Today, I am girding my loins and shaming the -3° cold to get this piece across. I will not come to America and allow myself to be cowed when I have survived the antics of misgovernment in my country. So how has it been since I got here? The Diasporans want to know what it was like at home. They want to know if it will be possible for Atiku Abubakar to defeat incumbent Muhammadu Buhari next year. My Ghanaian taxi (he has upgraded to Uber) driver friend is no longer as loquacious as he used to be. He now regards the Super Eagles as superior to his Black Stars even when he is quick to chip in that their President is better than our Buhari. It does appear that Nigerians here have lost substantial interest in our sports. They seem to have more interest in politics. In the four weeks I have spent I have had more time to situate things happening to my mind. Now I no longer worry about my sanity or wonder if it is possible for everyone else to be mad and only me being sane. Coming to America has cleared my mind.

I spend a lot of my time watching television. Particularly Channels Television where I watched news about Nigeria daily. And CNN where my sensibilities as a journalist are so assaulted that I begin to wonder if the western media still have anything to offer us in terms of balance and focus. And of course, I have regularly kept touch with home through the social media. So much so that I think I know a little more about our country than most people at home. For instance, I got to know that Bendel Insurance borrowed from the past to defeat 3SC by a penalty scored in the 20th minute of added time.
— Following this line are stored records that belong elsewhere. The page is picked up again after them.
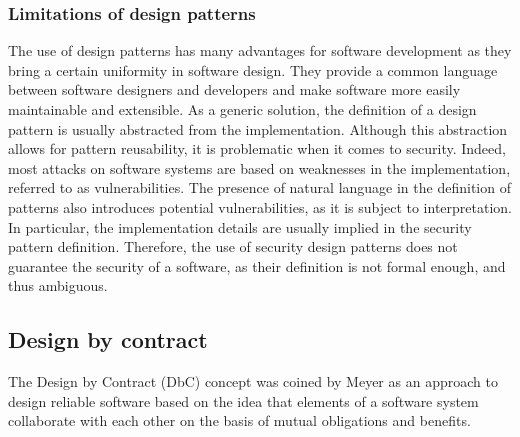 
\subsubsection{Limitations of design patterns}\label{PatternLimitations}

The use of design patterns has many advantages for software development as they bring a certain uniformity in software design. They provide a common language between software designers and developers and make software more easily maintainable and extensible. As a generic solution, the definition of a design pattern is usually abstracted from the implementation. Although this abstraction allows for pattern reusability, it is problematic when it comes to security. Indeed, most attacks on software systems are based on weaknesses in the implementation, referred to as vulnerabilities. The presence of natural language in the definition of patterns also introduces potential vulnerabilities, as it is subject to interpretation. In particular, the implementation details are usually implied in the security pattern definition. Therefore, the use of security design patterns does not guarantee the security of a software, as their definition is not formal enough, and thus ambiguous.

\subsection{Design by contract}

The Design by Contract (DbC) concept was coined by Meyer \cite{meyer1992applying} as an approach to design reliable software based on the idea that elements of a software system collaborate with each other on the basis of mutual obligations and benefits.

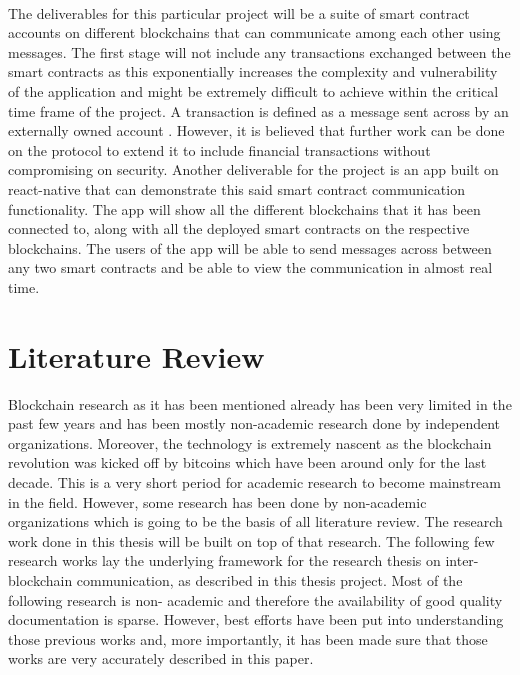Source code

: \documentclass[a4paper,twoside,phd]{BYUPhys}
\begin{document}
\\
The deliverables for this particular project will be a suite of smart contract accounts on different blockchains that can communicate among each other using messages. The first stage will not include any transactions exchanged between the smart contracts as this exponentially increases the complexity and vulnerability of the application and might be extremely difficult to achieve within the critical time frame of the project. A transaction is defined as a message sent across by an externally owned account \cite{ButerinAPLATFORM}. However, it is believed that further work can be done on the protocol to extend it to include financial transactions without compromising on security. Another deliverable for the project is an app built on react-native that can demonstrate this said smart contract communication functionality. The app will show all the different blockchains that it has been connected to, along with all the deployed smart contracts on the respective blockchains. The users of the app will be able to send messages across between any two smart contracts and be able to view the communication in almost real time.
\section{Literature Review}
Blockchain research as it has been mentioned already has been very limited in the past few years and has been mostly non-academic research done by independent organizations. Moreover, the technology is extremely nascent as the blockchain revolution was kicked off by bitcoins which have been around only for the last decade. This is a very short period for academic research to become mainstream in the field. However, some research has been done by non-academic organizations which is going to be the basis of all literature review. The research work done in this thesis will be built on top of that research. The following few research works lay the underlying framework for the research thesis on inter-blockchain communication, as described in this thesis project. Most of the following research is non- academic and therefore the availability of good quality documentation is sparse. However, best efforts have been put into understanding those previous works and, more importantly, it has been made sure that those works are very accurately described in this paper.
\end{document}
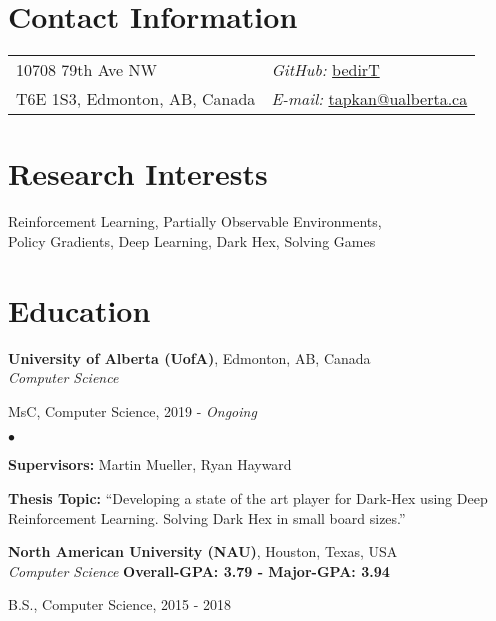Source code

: \documentclass[margin,line]{res}
\newenvironment{list1}{
  \begin{list}{\ding{113}}{%
      \setlength{\itemsep}{0in}
      \setlength{\parsep}{0in} \setlength{\parskip}{0in}
      \setlength{\topsep}{0in} \setlength{\partopsep}{0in} 
      \setlength{\leftmargin}{0.17in}}}{\end{list}}
\newenvironment{list2}{
  \begin{list}{$\bullet$}{%
      \setlength{\itemsep}{0in}
      \setlength{\parsep}{0in} \setlength{\parskip}{0in}
      \setlength{\topsep}{0in} \setlength{\partopsep}{0in} 
      \setlength{\leftmargin}{0.2in}}}{\end{list}}
\begin{document}

\begin{resume}
\section{\sc Contact Information}
\vspace{.05in}
\begin{tabular}{@{}p{3in}p{3in}}
10708 79th Ave NW & \hfill {\it GitHub:}  \href{https://github.com/bedirT}{bedirT} \\
T6E 1S3, Edmonton, AB, Canada & \hfill {\it E-mail:}  \href{mailto:tapkan@ualberta.ca}{tapkan@ualberta.ca}\\
\end{tabular}


\section{\sc Research Interests}
Reinforcement Learning, 
Partially Observable Environments, \\
Policy Gradients, 
Deep Learning,
Dark Hex, 
Solving Games

\section{\sc Education}

 {\bf University of Alberta (UofA)}, Edmonton, AB, Canada\\
 {\em Computer Science} 
 \begin{list1}
 \item[] MsC, Computer Science, 2019 - \textit{Ongoing}
\end{list1}
\begin{list2}
\vspace*{.05in}
\item {\bf Supervisors:}  Martin Mueller, Ryan Hayward
\item {\bf Thesis Topic:}  ``Developing a state of the art player for Dark-Hex using Deep Reinforcement Learning. Solving Dark Hex in small board sizes.''
\end{list2}

{\bf North American University (NAU)}, Houston, Texas, USA\\
{\em Computer Science}  \hfill {\bf Overall-GPA: 3.79 - Major-GPA: 3.94}\\
\vspace{-.3cm}
\begin{list1}
\item[] B.S., Computer Science,  2015 - 2018
\end{list1}



\end{resume}
\end{document}
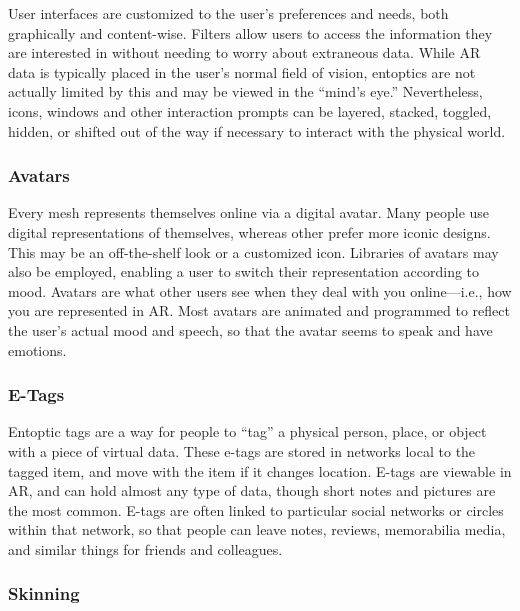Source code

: User interfaces are customized to the user's preferences
and needs, both graphically and content-wise.
Filters allow users to access the information they 
are interested in without needing to worry about 
extraneous data. While AR data is typically placed 
in the user's normal field of vision, entoptics are not 
actually limited by this and may be viewed in the 
``mind's eye.'' Nevertheless, icons, windows and other 
interaction prompts can be layered, stacked, toggled, 
hidden, or shifted out of the way if necessary to interact
with the physical world.

\subsubsection{Avatars}

Every mesh represents themselves online via a digital
avatar. Many people use digital representations
of themselves, whereas other prefer more iconic 
designs. This may be an off-the-shelf look or a 
customized icon. Libraries of avatars may also be 
employed, enabling a user to switch their representation
according to mood. Avatars are what other
users see when they deal with you online—i.e., how 
you are represented in AR. Most avatars are animated
and programmed to reflect the user's actual
mood and speech, so that the avatar seems to speak 
and have emotions.

\subsubsection{E-Tags}

Entoptic tags are a way for people to ``tag'' a physical 
person, place, or object with a piece of virtual data. 
These e-tags are stored in networks local to the tagged 
item, and move with the item if it changes location. 
E-tags are viewable in AR, and can hold almost any 
type of data, though short notes and pictures are the 
most common. E-tags are often linked to particular 
social networks or circles within that network, so that 
people can leave notes, reviews, memorabilia media, 
and similar things for friends and colleagues.

\subsubsection{Skinning}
More pleasantly, I know that after a faulty first match, our Super Falcons went on to win the African Women’s Nations Cup. Its like Cameroon, Ghana and the Banyana Banyana (South Africa) teams have to wait some more years to catch up. But our girls need to know that they have what it takes to compete valiantly at the global level.

I also got to know that finally the National Sports Festival held in Abuja. And that Delta State, the perennial winners again topped the medals table. The disappointing thing about the Festival was that reports indicated that this version was worst than the one hosted in Lagos about six years ago. The point to be made is that the decay pervading our country has expectedly spread to our sport!!!

It’s curious why I love our country more each time I step out of it. And I get saddened that we are unaware of the potential for greatness that abounds in our nation. We have the best collection of gifted football players in the world yet our football is not rated in the first ten in the world. We once had world famous Dick Tiger, Rafiu King Joe, Hogan Kid Bassey, and Obisia Nwankpa. Now, we have no one. We have tremendous natural resources that should make us one of the richest countries in the world yet we remain on of the poorest. We have perhaps one of the best educated minds in the world yet we are being ruled by simpletons whose goals are to take us back to the dark ages.

Whenever I step out of Nigeria I wonder why we must put up our fourth best team for a match we must win. This view was put more poignantly by an Ivorian/Burkinabe ex-footballer residing temporarily here in America. According to him: “’Nigeria disappointed me. I started playing soccer because your country won soccer gold at the Atlanta ’96 Olympic Games. Every African was proud of the feat of the Dream Team. But today, where is Nigeria in (global) football? If your country moves, Africa moves. But now, You sleep, so Africa is sleeping. Oh! Nigeria must wake up to take her place among the leaders and show the light to the rest of us Africans.”

But it’s not all doom and gloom here. I am enjoying, rolling specially with my grandchildren who I hope will belong to a better Nigeria. A Nigeria achieving its potential not only in sports but in all aspects of our life as a nation. Surely, that cannot be too difficult. Or is it?